Another artwork explores homes with alternative sexual activities. A stately home with a pond dedicated to a water lily that changes sex during its flowering season and is pollinated by a beetle that spends a night inside the flower, copulating with other beetles. The female flower is white, the male is pink. And stately homes in London which host gay porn photo shoots and hook ups.

This questioning of the concept of home ties in with my experience of being hosted in many different homes in the last 4 months, making a temporary home in each new place. Also going further back, many years of living in different kinds of share houses – always adults, not always likeminded, not always easy.
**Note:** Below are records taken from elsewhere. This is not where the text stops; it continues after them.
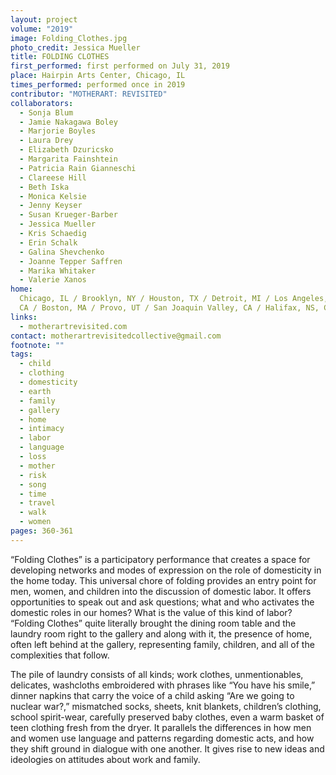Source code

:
 ```yaml
---
layout: project
volume: "2019"
image: Folding_Clothes.jpg
photo_credit: Jessica Mueller
title: FOLDING CLOTHES
first_performed: first performed on July 31, 2019
place: Hairpin Arts Center, Chicago, IL
times_performed: performed once in 2019
contributor: "MOTHERART: REVISITED"
collaborators:
  - Sonja Blum
  - Jamie Nakagawa Boley
  - Marjorie Boyles
  - Laura Drey
  - Elizabeth Dzuricsko
  - Margarita Fainshtein
  - Patricia Rain Gianneschi
  - Clareese Hill
  - Beth Iska
  - Monica Kelsie
  - Jenny Keyser
  - Susan Krueger-Barber
  - Jessica Mueller
  - Kris Schaedig
  - Erin Schalk
  - Galina Shevchenko
  - Joanne Tepper Saffren
  - Marika Whitaker
  - Valerie Xanos
home:
  Chicago, IL / Brooklyn, NY / Houston, TX / Detroit, MI / Los Angeles, CA / Folsom,
  CA / Boston, MA / Provo, UT / San Joaquin Valley, CA / Halifax, NS, Canada
links:
  - motherartrevisited.com
contact: motherartrevisitedcollective@gmail.com
footnote: ""
tags:
  - child
  - clothing
  - domesticity
  - earth
  - family
  - gallery
  - home
  - intimacy
  - labor
  - language
  - loss
  - mother
  - risk
  - song
  - time
  - travel
  - walk
  - women
pages: 360-361
---
```


“Folding Clothes” is a participatory performance that creates a space for developing networks and modes of expression on the role of domesticity in the home today. This universal chore of folding provides an entry point for men, women, and children into the discussion of domestic labor. It offers opportunities to speak out and ask questions; what and who activates the domestic roles in our homes? What is the value of this kind of labor? “Folding Clothes” quite literally brought the dining room table and the laundry room right to the gallery and along with it, the presence of home, often left behind at the gallery, representing family, children, and all of the complexities that follow.

The pile of laundry consists of all kinds; work clothes, unmentionables, delicates, washcloths embroidered with phrases like “You have his smile,” dinner napkins that carry the voice of a child asking “Are we going to nuclear war?,” mismatched socks, sheets, knit blankets, children’s clothing, school spirit-wear, carefully preserved baby clothes, even a warm basket of teen clothing fresh from the dryer. It parallels the differences in how men and women use language and patterns regarding domestic acts, and how they shift ground in dialogue with one another. It gives rise to new ideas and ideologies on attitudes about work and family.

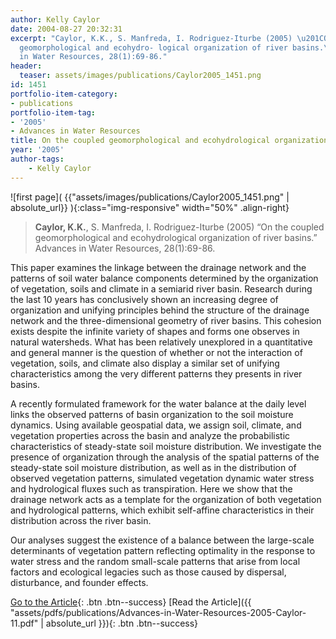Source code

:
 ```yaml
---
author: Kelly Caylor
date: 2004-08-27 20:32:31
excerpt: "Caylor, K.K., S. Manfreda, I. Rodriguez-Iturbe (2005) \u201COn the coupled
  geomorphological and ecohydro- logical organization of river basins.\u201D Advances
  in Water Resources, 28(1):69-86."
header:
  teaser: assets/images/publications/Caylor2005_1451.png
id: 1451
portfolio-item-category:
- publications
portfolio-item-tag:
- '2005'
- Advances in Water Resources
title: On the coupled geomorphological and ecohydrological organization of river basins
year: '2005'
author-tags:
    - Kelly Caylor
---
```


![first page]( {{"assets/images/publications/Caylor2005_1451.png" | absolute_url}} ){:class="img-responsive" width="50%" .align-right}

> **Caylor, K.K.**, S. Manfreda, I. Rodriguez-Iturbe (2005) “On the coupled geomorphological and ecohydrological organization of river basins.” Advances in Water Resources, 28(1):69-86.


This paper examines the linkage between the drainage network and the patterns of soil water balance components determined by the organization of vegetation, soils and climate in a semiarid river basin. Research during the last 10 years has conclusively shown an increasing degree of organization and unifying principles behind the structure of the drainage network and the three-dimensional geometry of river basins. This cohesion exists despite the infinite variety of shapes and forms one observes in natural watersheds. What has been relatively unexplored in a quantitative and general manner is the question of whether or not the interaction of vegetation, soils, and climate also display a similar set of unifying characteristics among the very different patterns they presents in river basins. 

A recently formulated framework for the water balance at the daily level links the observed patterns of basin organization to the soil moisture dynamics. Using available geospatial data, we assign soil, climate, and vegetation properties across the basin and analyze the probabilistic characteristics of steady-state soil moisture distribution. We investigate the presence of organization through the analysis of the spatial patterns of the steady-state soil moisture distribution, as well as in the distribution of observed vegetation patterns, simulated vegetation dynamic water stress and hydrological fluxes such as transpiration. Here we show that the drainage network acts as a template for the organization of both vegetation and hydrological patterns, which exhibit self-affine characteristics in their distribution across the river basin. 

Our analyses suggest the existence of a balance between the large-scale determinants of vegetation pattern reflecting optimality in the response to water stress and the random small-scale patterns that arise from local factors and ecological legacies such as those caused by dispersal, disturbance, and founder effects.


[Go to the Article](http://dx.doi.org/10.1029/2004GL020260){: .btn .btn--success} [Read the Article]({{ "assets/pdfs/publications/Advances-in-Water-Resources-2005-Caylor-11.pdf" | absolute_url }}){: .btn .btn--success}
Eventually hunger got the better of me and I left the Tabacalera to find food. I chose a bar with a handwritten Menu del Dia and a crowd of local diners. The backroom restaurant featured career waiters in a red and black uniform and canteen-style furniture and lighting. I confused duck (pato) with turkey (pavo) so found an unexpected beast on my plate. This leg swam in tasty juice, none of the usual dryness of turkey. As usual these bars, the $15 three course lunch includes a whole bottle of wine. I’ll just have a glass, I said. "I’ll get you more if you want it," my kindly, silver-haired waiter with the handlebar moustache assured me.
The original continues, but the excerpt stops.